**What the task asks**
Please find all lines in the data that hold the string "definition" and copy them.

**Given records**
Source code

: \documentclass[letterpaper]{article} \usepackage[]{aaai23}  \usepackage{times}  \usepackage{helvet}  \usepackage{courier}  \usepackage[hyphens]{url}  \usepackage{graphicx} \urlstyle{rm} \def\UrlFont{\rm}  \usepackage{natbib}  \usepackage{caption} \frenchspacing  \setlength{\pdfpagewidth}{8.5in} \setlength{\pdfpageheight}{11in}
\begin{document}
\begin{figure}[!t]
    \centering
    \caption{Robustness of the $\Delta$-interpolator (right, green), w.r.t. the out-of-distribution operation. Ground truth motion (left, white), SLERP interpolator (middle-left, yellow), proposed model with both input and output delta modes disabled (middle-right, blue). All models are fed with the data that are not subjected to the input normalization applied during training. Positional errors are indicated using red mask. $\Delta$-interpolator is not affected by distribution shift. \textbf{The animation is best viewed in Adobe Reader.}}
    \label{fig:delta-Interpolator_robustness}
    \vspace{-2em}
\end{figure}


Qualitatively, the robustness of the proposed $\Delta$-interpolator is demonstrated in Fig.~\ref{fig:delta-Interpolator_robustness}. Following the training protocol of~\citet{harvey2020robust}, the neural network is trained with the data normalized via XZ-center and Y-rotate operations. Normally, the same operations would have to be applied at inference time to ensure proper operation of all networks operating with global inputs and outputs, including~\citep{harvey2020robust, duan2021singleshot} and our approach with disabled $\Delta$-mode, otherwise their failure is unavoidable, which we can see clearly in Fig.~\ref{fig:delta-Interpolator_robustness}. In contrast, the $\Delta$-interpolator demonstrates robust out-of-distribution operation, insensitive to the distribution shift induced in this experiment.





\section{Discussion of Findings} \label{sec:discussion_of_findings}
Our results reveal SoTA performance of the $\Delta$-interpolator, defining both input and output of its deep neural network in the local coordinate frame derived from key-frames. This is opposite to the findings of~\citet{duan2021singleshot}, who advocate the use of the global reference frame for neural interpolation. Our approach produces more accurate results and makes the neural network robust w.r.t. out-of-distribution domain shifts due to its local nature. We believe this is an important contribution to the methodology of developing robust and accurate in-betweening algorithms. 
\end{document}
--
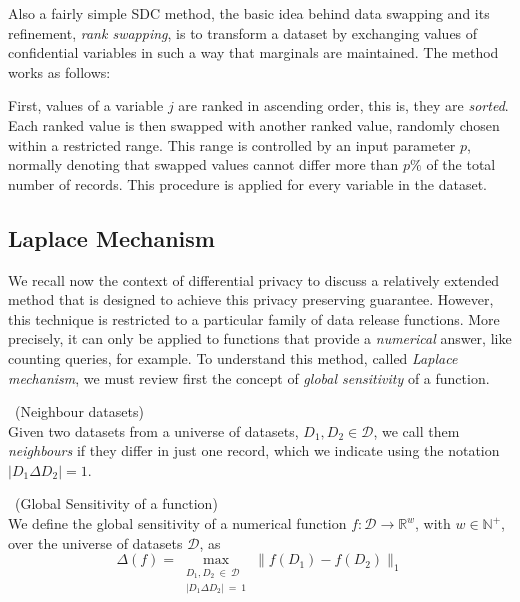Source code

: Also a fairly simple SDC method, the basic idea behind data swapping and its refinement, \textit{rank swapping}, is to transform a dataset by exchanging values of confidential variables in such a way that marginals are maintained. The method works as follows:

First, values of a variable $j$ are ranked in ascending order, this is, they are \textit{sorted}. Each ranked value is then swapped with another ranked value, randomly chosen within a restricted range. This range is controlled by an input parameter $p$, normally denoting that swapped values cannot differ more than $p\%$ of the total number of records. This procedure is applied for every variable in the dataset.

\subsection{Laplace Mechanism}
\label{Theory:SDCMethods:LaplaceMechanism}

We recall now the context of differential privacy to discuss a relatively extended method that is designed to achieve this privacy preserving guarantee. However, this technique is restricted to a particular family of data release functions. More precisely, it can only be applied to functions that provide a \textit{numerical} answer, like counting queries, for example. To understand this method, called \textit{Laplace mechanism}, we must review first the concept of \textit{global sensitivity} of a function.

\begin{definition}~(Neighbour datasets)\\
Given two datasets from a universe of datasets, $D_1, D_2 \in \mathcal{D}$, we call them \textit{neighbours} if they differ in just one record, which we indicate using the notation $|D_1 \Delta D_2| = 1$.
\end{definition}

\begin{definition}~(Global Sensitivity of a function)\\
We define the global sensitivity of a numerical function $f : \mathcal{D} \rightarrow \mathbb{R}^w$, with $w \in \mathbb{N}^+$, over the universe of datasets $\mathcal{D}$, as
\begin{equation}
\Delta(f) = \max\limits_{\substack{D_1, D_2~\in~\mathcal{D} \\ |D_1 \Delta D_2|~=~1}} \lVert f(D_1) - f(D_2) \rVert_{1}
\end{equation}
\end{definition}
---
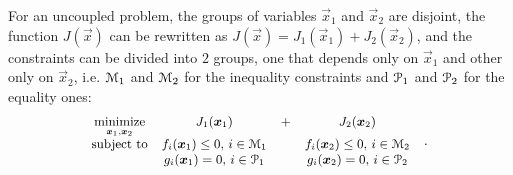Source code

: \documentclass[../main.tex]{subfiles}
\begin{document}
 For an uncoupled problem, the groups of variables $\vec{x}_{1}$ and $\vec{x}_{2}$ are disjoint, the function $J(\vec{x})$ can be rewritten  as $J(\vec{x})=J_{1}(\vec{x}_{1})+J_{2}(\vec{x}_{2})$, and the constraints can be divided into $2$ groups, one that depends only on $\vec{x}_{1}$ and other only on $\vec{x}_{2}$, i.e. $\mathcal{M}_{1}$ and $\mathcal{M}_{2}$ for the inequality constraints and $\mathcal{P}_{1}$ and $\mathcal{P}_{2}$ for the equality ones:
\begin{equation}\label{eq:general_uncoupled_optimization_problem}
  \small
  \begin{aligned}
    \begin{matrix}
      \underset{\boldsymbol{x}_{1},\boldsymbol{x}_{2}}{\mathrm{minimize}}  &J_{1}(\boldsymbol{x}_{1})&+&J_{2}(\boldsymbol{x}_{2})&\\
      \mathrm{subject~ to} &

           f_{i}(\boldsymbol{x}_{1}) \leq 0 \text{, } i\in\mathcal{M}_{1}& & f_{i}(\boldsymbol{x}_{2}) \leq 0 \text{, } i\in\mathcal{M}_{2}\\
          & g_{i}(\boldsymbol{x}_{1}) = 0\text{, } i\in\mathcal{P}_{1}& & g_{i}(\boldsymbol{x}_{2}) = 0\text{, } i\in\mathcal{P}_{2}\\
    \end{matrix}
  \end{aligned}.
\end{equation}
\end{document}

**Answer space**
\begin{definition}~(Neighbour datasets)\\
\end{definition}
\begin{definition}~(Global Sensitivity of a function)\\
\end{definition}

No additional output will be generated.